Aux caractères qui portent sur les yeux, le Vocabulaire pentaglotte en ajoute un autre sous le n° 64, qui est ainsi conçu : tchitapakchmâpadjmô. Cet énoncé serait bien obscur, sans la comparaison qu’on en peut faire avec le n" 62 de la liste népalaise, tchitrapakchmatâ, « la qualité d’avoir de beaux cils. » On voit combien est fautive l’orthographe du Vocabulaire pentaglotte ; la fin du mot padjmô offre cette singularité, qu’elle semble être la répétition du terme précédent pakchmâ, qui seul est correct ; on remettrait donc toutes choses en ordre en lisant tchitrapakchmâ, sans padjmô.

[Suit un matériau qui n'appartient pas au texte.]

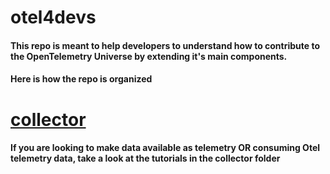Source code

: # otel4devs
#### This repo is meant to help developers to understand how to contribute to the OpenTelemetry Universe by extending it's main components.

#### Here is how the repo is organized

# [collector](collector)

#### If you are looking to make data available as telemetry OR consuming Otel telemetry data, take a look at the tutorials in the collector folder
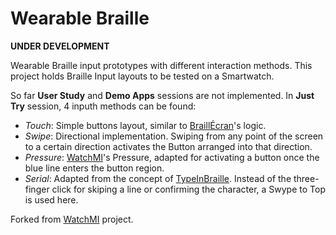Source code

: # Wearable Braille

**UNDER DEVELOPMENT**

Wearable Braille input prototypes with different interaction methods. This project holds Braille Input layouts to be tested on a Smartwatch.

So far **User Study** and **Demo Apps** sessions are not implemented. In **Just Try** session, 4 inputh methods can be found:
 - _Touch_: Simple buttons layout, similar to [BraillÉcran](https://github.com/mateuswetah/BrailleEcran)'s logic.
 - _Swipe_: Directional implementation. Swiping from any point of the screen to a certain direction activates the Button arranged into that direction.
 - _Pressure_: [WatchMI]((https://github.com/tcboy88/WatchMI))'s Pressure, adapted for activating a button once the blue line enters the button region. 
 - _Serial_: Adapted from the concept of [TypeInBraille](http://www.everywaretechnologies.com/apps/typeinbraille). Instead of the three-finger click for skiping a line or confirming the character, a Swype to Top is used here.

Forked from [WatchMI](https://github.com/tcboy88/WatchMI) project.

La liste singhalaise nous fournit, sous le n° 45, un caractère analogue qui est ainsi conçu : akuñtchitaggapakhumatâ, « la qualité d’avoir des cils dont l’extrémité n’est pas recourbée, » c’est-à-dire, des cils droits ; c’est, en d’autres mots et avec un peu plus de détails, ce que les deux autres listes nomment de beaux cils.

Je rappelle seulement pour mémoire l’énoncé du Vocabulaire pentaglotte placé sous le n° 67, çlakchṇabhirâh, « il a les sourcils minces, » parce que j’en ai parlé plus haut dans le résumé qui termine le n° 63 du Lalita vistara ; j’ai montré que cet attribut devait se trouver sous le n° 65 de la liste népalaise, et qu’il paraissait réellement sous le n° 53 des Singhalais.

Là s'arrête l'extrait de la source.